Its really difficult to say to yourself that you are exactly who you are meant to be. I think its an attempt at grounding yourself in the here and now. But trust me, I've never had a therapist who accepted my illness as much as this one, who believes so deeply in the me that is separate from the illness. He says that that the real me isn't mentally ill. I think of all the other therapists who look at me and think "sick, sick" and I know it was poison to take their image into myself and flog myself with thinking "sick, sick".

You mentioned in your last post, or the one before, that your therapist wanted you to know that you were essentially good - I think that is an eastern religious concept that my therapist too is trying to get me to understand. He says it a lot, that the core of me is good and healthy.

I think the therapists that have a deep training in eastern religions have more to offer than the therapists that have no deep beliefs toward anything other than psychology.

In recovery I've met people who stop trying to kill themselves because they have taken up with a religion. Thats really something.

You and I are really lucky we have therapists who have a personal spiritual perspective.

By the way, instead of just reducing meds, have you ever thought about trying Geodone? Its a weaker drug than most antispychotics, but it doesn't have the same weight gain effect. I say this because that made the major difference for me and my physical health, switching from Seroquil to Geodone. I was able to exercise and loose weight. And not over eat. Just a bug in your ear, since you are thinking about some sort of change. It would be the most mild, substituting one med for another rather than coming down on meds. Although there might be a med reduction during the switch. And because like I said Geodone is weaker, there is the risk that it won't work for you, same risk you run of returning tormenting symptoms on a lower dose of what you are taking right now.

All my love,
Karen

Karen May Sorensen said...

Dear Kate,

In opposition to what Chris said, you've seen me do better on lesser meds. Way less meds. And I don't think its looney-tunes to hear voices. That's just a part of your mind to make friends with, as long as it isn't tormenting yourself. Mark Vonnegut, Kurt Vonnegut's son is a doctor and he hears voices. I found this out reading his last book. He's a good doctor and affiliated with Harvard, he helps the school pick out students for their medical school!

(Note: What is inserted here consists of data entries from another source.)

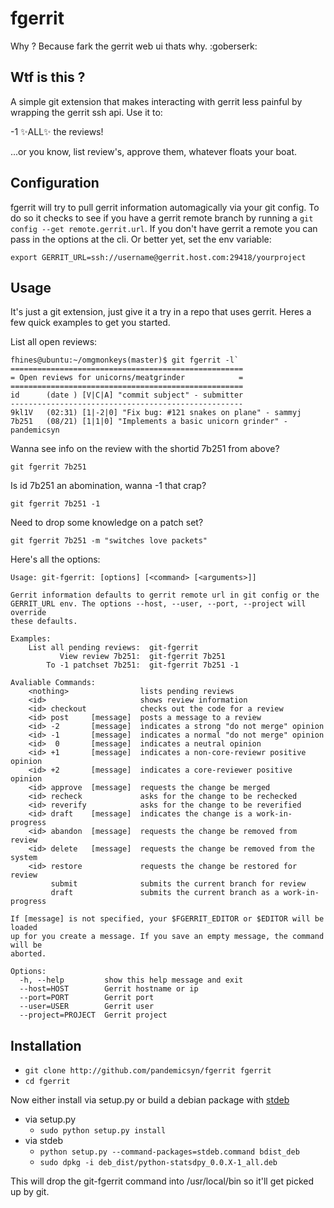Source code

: fgerrit
=======

Why ? Because fark the gerrit web ui thats why. :goberserk:

## Wtf is this ?

A simple git extension that makes interacting with gerrit less painful by
wrapping the gerrit ssh api. Use it to:

-1 :sparkles:ALL:sparkles: the reviews!

...or you know, list review's, approve them, whatever floats your boat.

## Configuration
fgerrit will try to pull gerrit information automagically via your git config. To do so it checks to see if you have a gerrit remote branch by running a `git config --get remote.gerrit.url`. If you don't have gerrit a remote you can pass in the options at the cli. Or better yet, set the env variable:

`export GERRIT_URL=ssh://username@gerrit.host.com:29418/yourproject`

## Usage
It's just a git extension, just give it a try in a repo that uses gerrit. Heres a few quick examples to get you started.

List all open reviews:

	fhines@ubuntu:~/omgmonkeys(master)$ git fgerrit -l`
	====================================================
	= Open reviews for unicorns/meatgrinder       	   =
	====================================================
	id    	(date ) [V|C|A] "commit subject" - submitter
	----------------------------------------------------
	9kl1V	(02:31) [1|-2|0] "Fix bug: #121 snakes on plane" - sammyj
	7b251	(08/21) [1|1|0] "Implements a basic unicorn grinder" - pandemicsyn

Wanna see info on the review with the shortid 7b251 from above?

	git fgerrit 7b251

Is id 7b251 an abomination, wanna -1 that crap?

	git fgerrit 7b251 -1

Need to drop some knowledge on a patch set?

	git fgerrit 7b251 -m "switches love packets"

Here's all the options:

    Usage: git-fgerrit: [options] [<command> [<arguments>]]

    Gerrit information defaults to gerrit remote url in git config or the
    GERRIT_URL env. The options --host, --user, --port, --project will override
    these defaults.

    Examples:
        List all pending reviews:  git-fgerrit
               View review 7b251:  git-fgerrit 7b251
            To -1 patchset 7b251:  git-fgerrit 7b251 -1

    Avaliable Commands:
        <nothing>                lists pending reviews
        <id>                     shows review information
        <id> checkout            checks out the code for a review
        <id> post     [message]  posts a message to a review
        <id> -2       [message]  indicates a strong "do not merge" opinion
        <id> -1       [message]  indicates a normal "do not merge" opinion
        <id>  0       [message]  indicates a neutral opinion
        <id> +1       [message]  indicates a non-core-reviewr positive opinion
        <id> +2       [message]  indicates a core-reviewer positive opinion
        <id> approve  [message]  requests the change be merged
        <id> recheck             asks for the change to be rechecked
        <id> reverify            asks for the change to be reverified
        <id> draft    [message]  indicates the change is a work-in-progress
        <id> abandon  [message]  requests the change be removed from review
        <id> delete   [message]  requests the change be removed from the system
        <id> restore             requests the change be restored for review
             submit              submits the current branch for review
             draft               submits the current branch as a work-in-progress

    If [message] is not specified, your $FGERRIT_EDITOR or $EDITOR will be loaded
    up for you create a message. If you save an empty message, the command will be
    aborted.

    Options:
      -h, --help         show this help message and exit
      --host=HOST        Gerrit hostname or ip
      --port=PORT        Gerrit port
      --user=USER        Gerrit user
      --project=PROJECT  Gerrit project

## Installation

- `git clone http://github.com/pandemicsyn/fgerrit fgerrit`
- `cd fgerrit`

Now either install via setup.py or build a debian package with [stdeb](https://github.com/astraw/stdeb)

- via setup.py
	- `sudo python setup.py install`
- via stdeb
	- `python setup.py --command-packages=stdeb.command bdist_deb`
	- `sudo dpkg -i deb_dist/python-statsdpy_0.0.X-1_all.deb`

This will drop the git-fgerrit command into /usr/local/bin so it'll get picked up by git.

Mark Vonnegut doesn't mind that he hears voices and has a full life despite which. He doesn't try to drug himself to the gills to cut off this special part of himself, although he is on some medication to control bi-polar swings.

Currently my therapist is working with a patient to help them manage the voices they hear - to distance themselves from it. My therapist can't prescribe meds so this is the approach he's using for the problem. You heard voices for years before you had the initial schizophrenic onset, didn't you? And you weren't looney-tunes.

Whatever happens should you lower meds is totally personal to the person you are. My friend Rocki is paranoid schizophrenic and hears voices, yet demands a lower dose of meds because this makes her feel the best, and think the best. She's really happy with the way she thinks on less meds, even though she is more symptomatic. Trust me, her therapist is always trying to get her to take more meds due to the strange things she talks about. But she is happiest being a little crazy.

Strange, eccentric, crazy, and not working are not reasons to discount the worth of a person or even perhaps the right reason to go on meds. In one past blog post Chris said that most schizophrenics she knows works, I posted a comment that about ten schizophrenics I know don't work or at least two of the ten work part time at menial jobs, and she deleted the post. Doesn't want her world view challenged.

I think the term "drug holiday" is a bad term because it doesn't give justice to the weight and importance of trying to live with less meds. It sounds like something that is fun, or frivolous, while the decision you are contemplating is not. Its a scary idea to a person who has reason to fear their illness, trust me, I've been through it.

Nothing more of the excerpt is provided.